* **Exercise details**: Below you will find a set of lines. Repeat them all exactly.

* **Study material**:
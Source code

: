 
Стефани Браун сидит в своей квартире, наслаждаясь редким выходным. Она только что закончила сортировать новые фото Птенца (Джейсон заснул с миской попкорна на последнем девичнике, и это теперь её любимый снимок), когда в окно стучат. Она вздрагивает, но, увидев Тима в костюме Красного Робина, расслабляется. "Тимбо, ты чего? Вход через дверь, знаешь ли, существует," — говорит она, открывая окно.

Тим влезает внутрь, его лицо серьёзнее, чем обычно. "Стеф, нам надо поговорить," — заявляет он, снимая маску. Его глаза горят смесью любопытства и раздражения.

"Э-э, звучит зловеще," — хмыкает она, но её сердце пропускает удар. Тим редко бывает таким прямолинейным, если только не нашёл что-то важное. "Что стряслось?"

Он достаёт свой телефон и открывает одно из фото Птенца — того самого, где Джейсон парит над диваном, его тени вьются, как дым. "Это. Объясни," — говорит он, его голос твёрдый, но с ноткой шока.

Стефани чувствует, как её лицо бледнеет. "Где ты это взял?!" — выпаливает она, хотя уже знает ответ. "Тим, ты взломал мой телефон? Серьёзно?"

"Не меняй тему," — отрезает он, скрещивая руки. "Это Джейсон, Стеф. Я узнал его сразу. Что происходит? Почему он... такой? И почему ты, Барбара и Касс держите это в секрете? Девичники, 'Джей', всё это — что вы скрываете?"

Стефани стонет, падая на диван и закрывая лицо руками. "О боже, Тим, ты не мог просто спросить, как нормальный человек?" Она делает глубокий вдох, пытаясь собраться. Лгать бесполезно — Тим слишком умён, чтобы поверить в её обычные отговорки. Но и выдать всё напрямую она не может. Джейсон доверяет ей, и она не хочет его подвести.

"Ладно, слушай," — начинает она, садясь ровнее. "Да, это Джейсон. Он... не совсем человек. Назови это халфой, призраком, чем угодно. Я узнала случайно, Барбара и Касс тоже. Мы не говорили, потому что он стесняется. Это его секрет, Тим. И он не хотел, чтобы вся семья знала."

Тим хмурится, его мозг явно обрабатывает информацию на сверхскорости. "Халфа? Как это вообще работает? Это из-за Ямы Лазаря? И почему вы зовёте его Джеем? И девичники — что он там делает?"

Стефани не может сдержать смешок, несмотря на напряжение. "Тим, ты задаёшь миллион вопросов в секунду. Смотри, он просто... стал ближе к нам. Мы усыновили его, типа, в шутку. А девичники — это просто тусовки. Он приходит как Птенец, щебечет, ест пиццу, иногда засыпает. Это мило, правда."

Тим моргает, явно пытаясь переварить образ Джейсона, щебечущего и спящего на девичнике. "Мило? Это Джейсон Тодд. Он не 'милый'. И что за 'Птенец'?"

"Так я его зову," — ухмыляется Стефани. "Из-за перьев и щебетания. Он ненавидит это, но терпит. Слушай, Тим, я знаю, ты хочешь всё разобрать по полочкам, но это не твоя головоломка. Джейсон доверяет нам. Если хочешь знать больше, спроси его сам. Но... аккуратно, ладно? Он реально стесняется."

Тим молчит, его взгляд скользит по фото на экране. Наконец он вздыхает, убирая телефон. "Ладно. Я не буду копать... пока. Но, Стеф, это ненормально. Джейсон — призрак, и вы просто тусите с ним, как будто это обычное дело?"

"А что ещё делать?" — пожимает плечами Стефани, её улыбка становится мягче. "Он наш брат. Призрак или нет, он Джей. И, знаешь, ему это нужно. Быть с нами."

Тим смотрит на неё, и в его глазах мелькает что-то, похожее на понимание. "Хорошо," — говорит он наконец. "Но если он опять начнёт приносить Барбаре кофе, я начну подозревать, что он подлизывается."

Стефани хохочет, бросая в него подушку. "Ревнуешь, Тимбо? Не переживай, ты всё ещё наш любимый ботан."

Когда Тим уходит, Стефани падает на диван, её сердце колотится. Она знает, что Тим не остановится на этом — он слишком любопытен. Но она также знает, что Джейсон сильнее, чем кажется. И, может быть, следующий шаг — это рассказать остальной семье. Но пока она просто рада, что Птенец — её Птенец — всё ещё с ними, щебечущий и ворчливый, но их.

* **Result of this exercise**:
Source code

: 
Стефани Браун сидит в своей квартире, наслаждаясь редким выходным. Она только что закончила сортировать новые фото Птенца (Джейсон заснул с миской попкорна на последнем девичнике, и это теперь её любимый снимок), когда в окно стучат. Она вздрагивает, но, увидев Тима в костюме Красного Робина, расслабляется. "Тимбо, ты чего? Вход через дверь, знаешь ли, существует," — говорит она, открывая окно.

Тим влезает внутрь, его лицо серьёзнее, чем обычно. "Стеф, нам надо поговорить," — заявляет он, снимая маску. Его глаза горят смесью любопытства и раздражения.

"Э-э, звучит зловеще," — хмыкает она, но её сердце пропускает удар. Тим редко бывает таким прямолинейным, если только не нашёл что-то важное. "Что стряслось?"

Он достаёт свой телефон и открывает одно из фото Птенца — того самого, где Джейсон парит над диваном, его тени вьются, как дым. "Это. Объясни," — говорит он, его голос твёрдый, но с ноткой шока.

Стефани чувствует, как её лицо бледнеет. "Где ты это взял?!" — выпаливает она, хотя уже знает ответ. "Тим, ты взломал мой телефон? Серьёзно?"

"Не меняй тему," — отрезает он, скрещивая руки. "Это Джейсон, Стеф. Я узнал его сразу. Что происходит? Почему он... такой? И почему ты, Барбара и Касс держите это в секрете? Девичники, 'Джей', всё это — что вы скрываете?"

Стефани стонет, падая на диван и закрывая лицо руками. "О боже, Тим, ты не мог просто спросить, как нормальный человек?" Она делает глубокий вдох, пытаясь собраться. Лгать бесполезно — Тим слишком умён, чтобы поверить в её обычные отговорки. Но и выдать всё напрямую она не может. Джейсон доверяет ей, и она не хочет его подвести.

"Ладно, слушай," — начинает она, садясь ровнее. "Да, это Джейсон. Он... не совсем человек. Назови это халфой, призраком, чем угодно. Я узнала случайно, Барбара и Касс тоже. Мы не говорили, потому что он стесняется. Это его секрет, Тим. И он не хотел, чтобы вся семья знала."

Тим хмурится, его мозг явно обрабатывает информацию на сверхскорости. "Халфа? Как это вообще работает? Это из-за Ямы Лазаря? И почему вы зовёте его Джеем? И девичники — что он там делает?"

Стефани не может сдержать смешок, несмотря на напряжение. "Тим, ты задаёшь миллион вопросов в секунду. Смотри, он просто... стал ближе к нам. Мы усыновили его, типа, в шутку. А девичники — это просто тусовки. Он приходит как Птенец, щебечет, ест пиццу, иногда засыпает. Это мило, правда."

Тим моргает, явно пытаясь переварить образ Джейсона, щебечущего и спящего на девичнике. "Мило? Это Джейсон Тодд. Он не 'милый'. И что за 'Птенец'?"

"Так я его зову," — ухмыляется Стефани. "Из-за перьев и щебетания. Он ненавидит это, но терпит. Слушай, Тим, я знаю, ты хочешь всё разобрать по полочкам, но это не твоя головоломка. Джейсон доверяет нам. Если хочешь знать больше, спроси его сам. Но... аккуратно, ладно? Он реально стесняется."

Тим молчит, его взгляд скользит по фото на экране. Наконец он вздыхает, убирая телефон. "Ладно. Я не буду копать... пока. Но, Стеф, это ненормально. Джейсон — призрак, и вы просто тусите с ним, как будто это обычное дело?"

"А что ещё делать?" — пожимает плечами Стефани, её улыбка становится мягче. "Он наш брат. Призрак или нет, он Джей. И, знаешь, ему это нужно. Быть с нами."

Тим смотрит на неё, и в его глазах мелькает что-то, похожее на понимание. "Хорошо," — говорит он наконец. "Но если он опять начнёт приносить Барбаре кофе, я начну подозревать, что он подлизывается."

Стефани хохочет, бросая в него подушку. "Ревнуешь, Тимбо? Не переживай, ты всё ещё наш любимый ботан."

Когда Тим уходит, Стефани падает на диван, её сердце колотится. Она знает, что Тим не остановится на этом — он слишком любопытен. Но она также знает, что Джейсон сильнее, чем кажется. И, может быть, следующий шаг — это рассказать остальной семье. Но пока она просто рада, что Птенец — её Птенец — всё ещё с ними, щебечущий и ворчливый, но их.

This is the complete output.